AIを後付けする“AI-Powered”のアプローチではなく、設計や標準化の段階からAIの活用を前提として作る——。
既存の機能を拡張するためにAIを付加的に搭載してきた5Gと、AI前提で標準化の議論が進む6Gとの違いについて、エリクソン・ジャパン CTOの鹿島毅氏はそう語る。これが、6Gが“AI-Native”とされる所以だ。

このAI-Nativeには2つの側面がある。6Gシステム全体にAIが組み込まれ、ネットワークの最適化などにその能力を使う「AI for Network」と、AIの普及と活用を支えるための要件を6Gネットワークに具備する「Network for AI」だ。前者については、「ネットワーク設計へAIを統合する」方向性で標準化、そして技術開発が進められている。

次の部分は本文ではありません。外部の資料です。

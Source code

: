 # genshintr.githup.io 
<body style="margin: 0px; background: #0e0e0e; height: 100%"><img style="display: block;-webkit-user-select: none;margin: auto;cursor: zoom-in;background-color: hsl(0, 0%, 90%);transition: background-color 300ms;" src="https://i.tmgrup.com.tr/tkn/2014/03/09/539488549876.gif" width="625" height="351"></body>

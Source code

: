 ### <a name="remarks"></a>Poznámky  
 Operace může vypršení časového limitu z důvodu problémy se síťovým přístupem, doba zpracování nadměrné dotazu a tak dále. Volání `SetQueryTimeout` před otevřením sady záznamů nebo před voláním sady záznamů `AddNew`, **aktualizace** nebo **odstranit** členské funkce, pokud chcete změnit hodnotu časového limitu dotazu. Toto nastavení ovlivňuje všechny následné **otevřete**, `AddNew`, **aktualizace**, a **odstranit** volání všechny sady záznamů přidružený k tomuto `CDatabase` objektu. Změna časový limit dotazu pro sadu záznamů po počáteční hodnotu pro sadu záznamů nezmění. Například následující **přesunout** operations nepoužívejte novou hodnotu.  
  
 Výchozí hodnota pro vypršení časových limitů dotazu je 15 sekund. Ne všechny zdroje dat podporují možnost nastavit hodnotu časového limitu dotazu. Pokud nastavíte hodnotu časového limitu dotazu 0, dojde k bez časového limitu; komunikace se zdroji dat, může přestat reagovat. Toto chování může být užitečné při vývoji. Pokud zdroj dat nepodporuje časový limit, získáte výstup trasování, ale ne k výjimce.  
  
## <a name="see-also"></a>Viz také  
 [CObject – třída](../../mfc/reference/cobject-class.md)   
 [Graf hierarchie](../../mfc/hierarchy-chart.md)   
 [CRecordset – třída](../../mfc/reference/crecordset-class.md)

5GでもAI活用は進んでいるが、それは1つの機能ごとにAIを付加していくものだった。6Gでは、「パフォーマンスやエネルギー効率を最適化するために、AIを使う前提で設計する」と鹿島氏。クアルコムジャパン 標準化本部長の城田雅一氏によれば、「6Gでは、モビリティエンハンスメントやビームマネジメントといった無線のエッセンシャルな部分に、AIがネイティブに組み込まれる」。高度かつ複雑な計算を伴う無線設計にAIを活用することで、物理的限界に近い領域まで無線性能を引き出せる可能性があるという。

では、具体的にどんな使い方が検討されているのか、例を挙げていこう。
5G-Advancedには、高速移動中のハンドオーバー処理方法を再設計し、セル切り替え時の遅延を極小化するL1/ L2トリガーモビリティ(LTM)機能が加わった。6Gではこれを基盤技術として、ネットワーク内のAIがユーザーの移動を予測し、プロアクティブにLTMを実行することで、ハンドオーバー時の“セロ遅延”を実現しようとする技術開発が行われている。
AIとRAN処理のインフラ共有化を目指すAI-RAN Allianceでも、各種の取り組みが行われている。
AIを使った無線通信ソリューションを開発する米DeepSigは、基地局とデバイスを接続する通信チャネルの両端でAIが信号フォーマットを学習することで、両者の“対話”方法を刷新する技術を開発。信号のエンコード/デコードを最適に行う方法を基地局と端末が共同で学習し、オーバーヘッドを排除したり、サイト固有の環境への適応を目指す。エヌビディアのソリューションを使ったプラットフォーム上で行った実証では、同一周波数で最大2倍のスループットを記録したという。